Okay. What's the Hebrew word for create? Bara. Perfect state. That means everything was already created. Later the Hebrew word asah (make, made etc.) is used. Imperfect state meaning progressive action. There is only one way to read Genesis chapter 1. The heavens (universe) and earth were complete and then the "days" of creation were periods of indeterminate time in which the already created were being prepared and arranged. So, when Genesis chapter one talks about the gradual appearance of light from the already created sun followed some time by the gradual appearance of the source of that light, coupled with the swaddling band mentioned in the book of Job where the angels are also mentioned watching this go on you have a problem with a literal interpretation which, I hate to say, is ignorant of a lot of stuff.
I am, struggling to understand your reasoning here.
Firstly, to me, Genesis 1:1 is a summary of what comes later. This is the same as Genesis 2:4; this too is a summary of what is about to be described. You can label those who disagree with you as "ignorant", but I am certainly not alone in this position.
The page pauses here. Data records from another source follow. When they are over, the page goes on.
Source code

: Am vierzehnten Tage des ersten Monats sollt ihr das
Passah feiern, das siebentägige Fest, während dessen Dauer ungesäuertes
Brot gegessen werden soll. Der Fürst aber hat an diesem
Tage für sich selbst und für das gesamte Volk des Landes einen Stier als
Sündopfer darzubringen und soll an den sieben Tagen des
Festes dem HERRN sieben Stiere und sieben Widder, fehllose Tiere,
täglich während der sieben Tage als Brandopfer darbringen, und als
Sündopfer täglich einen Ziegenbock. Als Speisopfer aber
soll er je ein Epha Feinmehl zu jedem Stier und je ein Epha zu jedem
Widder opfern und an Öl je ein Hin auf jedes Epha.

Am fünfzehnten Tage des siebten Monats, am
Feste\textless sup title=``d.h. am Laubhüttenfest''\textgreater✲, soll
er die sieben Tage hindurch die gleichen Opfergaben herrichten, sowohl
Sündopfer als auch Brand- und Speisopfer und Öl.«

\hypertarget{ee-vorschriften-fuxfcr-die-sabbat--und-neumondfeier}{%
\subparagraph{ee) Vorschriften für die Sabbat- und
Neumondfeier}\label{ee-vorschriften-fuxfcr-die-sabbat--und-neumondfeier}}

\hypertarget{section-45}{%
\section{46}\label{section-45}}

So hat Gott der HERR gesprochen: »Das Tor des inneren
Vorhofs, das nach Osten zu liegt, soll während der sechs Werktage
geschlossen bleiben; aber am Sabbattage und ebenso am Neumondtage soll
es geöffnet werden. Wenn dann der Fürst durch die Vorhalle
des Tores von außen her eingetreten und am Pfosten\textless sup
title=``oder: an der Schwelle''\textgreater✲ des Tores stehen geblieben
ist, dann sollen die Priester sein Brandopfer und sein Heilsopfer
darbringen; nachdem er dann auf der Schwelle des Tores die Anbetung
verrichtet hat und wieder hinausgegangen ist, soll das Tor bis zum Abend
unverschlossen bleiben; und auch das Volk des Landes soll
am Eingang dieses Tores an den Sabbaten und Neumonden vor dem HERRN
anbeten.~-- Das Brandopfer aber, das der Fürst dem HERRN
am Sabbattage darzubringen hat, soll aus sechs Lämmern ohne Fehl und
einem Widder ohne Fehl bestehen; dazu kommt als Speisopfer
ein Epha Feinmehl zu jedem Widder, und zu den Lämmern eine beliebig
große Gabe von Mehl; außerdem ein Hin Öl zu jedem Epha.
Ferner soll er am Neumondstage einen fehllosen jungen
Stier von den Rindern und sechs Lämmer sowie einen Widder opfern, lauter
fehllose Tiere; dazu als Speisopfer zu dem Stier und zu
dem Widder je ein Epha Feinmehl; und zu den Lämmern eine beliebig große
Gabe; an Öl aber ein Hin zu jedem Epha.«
What exactly are you saying happened? The text says the sun was created on the fourth day. Let us suppose "day" is figurative, and it means much much later. And you seem to be saying the sun already existed by this time.
Genesis 1:16 God made the two great lights, the greater light [x]to govern the day, and the lesser light [y]to govern the night; He made the stars also. 17 God placed them in the [z]expanse of the heavens to give light on the earth, 18 and [aa]to govern the day and the night, and to separate the light from the darkness; and God saw that it was good. 19 And there was evening and there was morning, a fourth day.
Are you proposing the sun was there the whole time, but it was too cloudy to see for this indeterminate amount of time? If so, why does the text not say that? It says "made" and "placed" not "revealed". To me it looks like you decided what you wanted to read first, and are then struggling to force the words to fit.